MERIT Hydro is a set of six global scale hydrogeography rasters prepared by the Global Hydrology Group at The University of Tokyo. The group is headed by Dai Yamazaki.

In this series of three videos, I show you how to acquire the data, and I describe how I processed it to convert the TIFF files to merged MRR files. I use ProRaster to render three of the rasters and demonstrate some more advanced features of ProRaster including opacity modulation. Finally, I use the rasters to examine the Hawkesbury-Nepean River system and the Northern Rivers region in NSW around Lismore to find explanations in the data for the floods that have occurred in those regions in 2022.

I download the Upstream Drainage Area, River Channel Width, and Height Above Nearest Drainage rasters. I use a Join raster processing operation to merge the 1150 TIFF files in each raster collection into a single MRR. In all cases, I use data conditioning to remove unwanted data. I employ either decimal precision restriction or storage as integers using translation and scaling to reduce the information content, improve compression, and produce smaller MRR rasters.

The hydrogeographic work is based on the MERIT DEM and other datasets. I have described how to obtain this MRR format raster here and compared the quality of this DEM to other global DEMS here.

I use ProRaster to visualise the three rasters.
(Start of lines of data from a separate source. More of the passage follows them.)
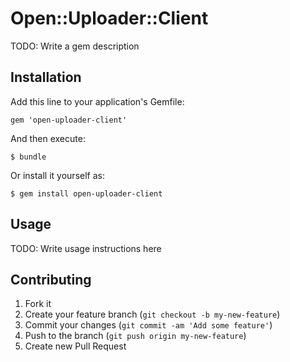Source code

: # Open::Uploader::Client

TODO: Write a gem description

## Installation

Add this line to your application's Gemfile:

    gem 'open-uploader-client'

And then execute:

    $ bundle

Or install it yourself as:

    $ gem install open-uploader-client

## Usage

TODO: Write usage instructions here

## Contributing

1. Fork it
2. Create your feature branch (`git checkout -b my-new-feature`)
3. Commit your changes (`git commit -am 'Add some feature'`)
4. Push to the branch (`git push origin my-new-feature`)
5. Create new Pull Request
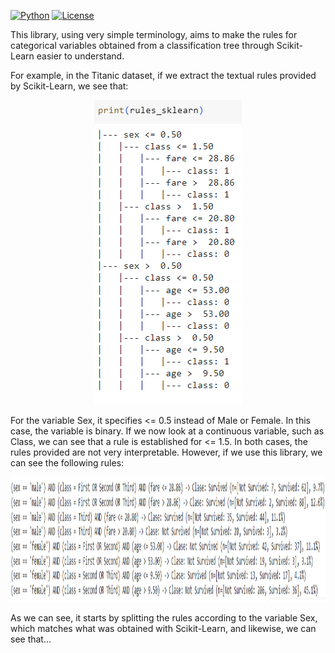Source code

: [![Python](https://img.shields.io/pypi/pyversions/torchquad)](https://img.shields.io/pypi/pyversions/torchquad)
[![License](https://img.shields.io/badge/license-GPLv3-blue)](https://img.shields.io/badge/license-GPLv3-blue)

This library, using very simple terminology, aims to make the rules for categorical variables obtained from a classification tree through Scikit-Learn easier to understand.

For example, in the Titanic dataset, if we extract the textual rules provided by Scikit-Learn, we see that:

<p align="center">
  <img src="https://github.com/PARODBE/Rules_tree/blob/main/Scikit_rules.png" alt="Cover Page">
</p>

For the variable Sex, it specifies <= 0.5 instead of Male or Female. In this case, the variable is binary. If we now look at a continuous variable, such as Class, we can see that a rule is established for <= 1.5. In both cases, the rules provided are not very interpretable. However, if we use this library, we can see the following rules:

<p align="center">
  <img src="https://github.com/PARODBE/Rules_tree/blob/main/Rules_rules.png" alt="Cover Page" width="800" height="200">
</p>

As we can see, it starts by splitting the rules according to the variable Sex, which matches what was obtained with Scikit-Learn, and likewise, we can see that...

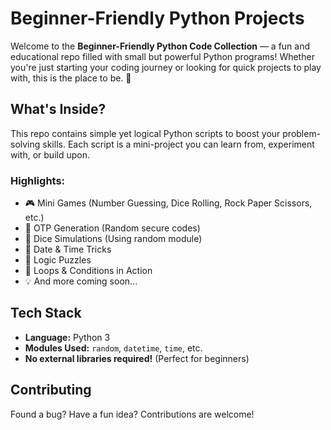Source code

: # Beginner-Friendly Python Projects

Welcome to the **Beginner-Friendly Python Code Collection** — a fun and educational repo filled with small but powerful Python programs! Whether you're just starting your coding journey or looking for quick projects to play with, this is the place to be. 🚀

## What's Inside?

This repo contains simple yet logical Python scripts to boost your problem-solving skills. Each script is a mini-project you can learn from, experiment with, or build upon.

### Highlights:

- 🎮 Mini Games (Number Guessing, Dice Rolling, Rock Paper Scissors, etc.)
- 🔐 OTP Generation (Random secure codes)
- 🎲 Dice Simulations (Using random module)
- 📅 Date & Time Tricks
- 🧠 Logic Puzzles
- 🔁 Loops & Conditions in Action
- 💡 And more coming soon...

## Tech Stack

- **Language:** Python 3
- **Modules Used:** `random`, `datetime`, `time`, etc.
- **No external libraries required!** (Perfect for beginners)

## Contributing

Found a bug? Have a fun idea? Contributions are welcome!
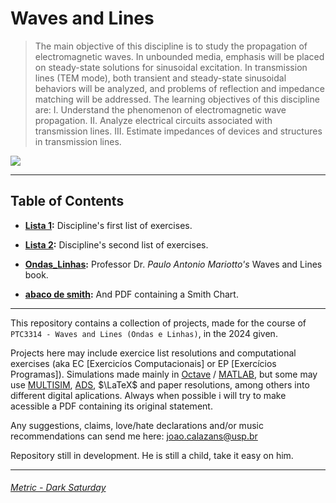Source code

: # Waves and Lines

>The main objective of this discipline is to study the propagation of electromagnetic waves. In unbounded media, emphasis will be placed on steady-state solutions for sinusoidal excitation. In transmission lines (TEM mode), both transient and steady-state sinusoidal behaviors will be analyzed, and problems of reflection and impedance matching will be addressed. The learning objectives of this discipline are: I. Understand the phenomenon of electromagnetic wave propagation. II. Analyze electrical circuits associated with transmission lines. III. Estimate impedances of devices and structures in transmission lines.

![](https://assets-incompliancemag-com.s3.amazonaws.com/2024/03/1701_ECE_fig1.png)

*******

## Table of Contents

* **[Lista 1](https://github.com/JoaoPCalazans/Ondas-e-Linhas/tree/main/Lista%201):** Discipline's first list of exercises.

* **[Lista 2](https://github.com/JoaoPCalazans/Ondas-e-Linhas/tree/main/Lista%202):** Discipline's second list of exercises.

* **[Ondas_Linhas](https://github.com/JoaoPCalazans/Ondas-e-Linhas/blob/main/Ondas_Linhas.pdf):** Professor Dr. *Paulo Antonio Mariotto's* Waves and Lines book.

* **[abaco de smith](https://github.com/JoaoPCalazans/Ondas-e-Linhas/blob/main/abaco%20de%20smith.pdf):** And PDF containing a Smith Chart.

*******

This repository contains a collection of projects, made for the course of `PTC3314 - Waves and Lines (Ondas e Linhas)`, in the 2024 given.

Projects here may include exercice list resolutions and computational exercises (aka EC [Exercicíos Computacionais] or EP [Exercícios Programas]). Simulations made mainly in [Octave](https://octave.org/) / [MATLAB](https://www.mathworks.com/products/matlab.html), but some may use [MULTISIM](https://www.ni.com/en/shop/electronic-test-instrumentation/application-software-for-electronic-test-and-instrumentation-category/what-is-multisim.html?srsltid=AfmBOoq3XldDX_GX6sa1GzUISeYV--lJap98Fdi2DH8KgFH6vAnl7wtI), [ADS](https://www.keysight.com/us/en/products/software/pathwave-design-software/pathwave-advanced-design-system.html), $\LaTeX$ and paper resolutions, among others into different digital aplications.
Always when possible i will try to make acessible a PDF containing its original statement.

Any suggestions, claims, love/hate declarations and/or music recommendations can send me here: [joao.calazans@usp.br](mailto:joao.calazans@usp.br)

Repository still in development. He is still a child, take it easy on him.

*******

###### [Metric - Dark Saturday](https://www.youtube.com/watch?v=lVn2UM8-sKI)
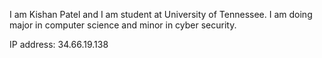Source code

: I am Kishan Patel and I am student at University of Tennessee. I am doing major in computer science and minor in cyber security. 

IP address: 34.66.19.138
In the second video, you can learn how to see raster histograms in ProRaster, when to use the Stable Equal Area transform, how to enable and set up opacity modulation, how to adjust hill-shading parameters, and more.

In the third video, I use ProRaster to take a closer look at the hydrogeography data in the Hawkesbury- Nepean River system and in the Northern Rivers region of NSW and the town of Lismore.

Rendering the Upstream Drainage Area, River Channel Width, and Height Above Nearest Drainage rasters in the context of imagery and terrain helps you to identify choke points in the rivers, quantify the catchment area, and map regions that are likely to be subject to riverine flooding.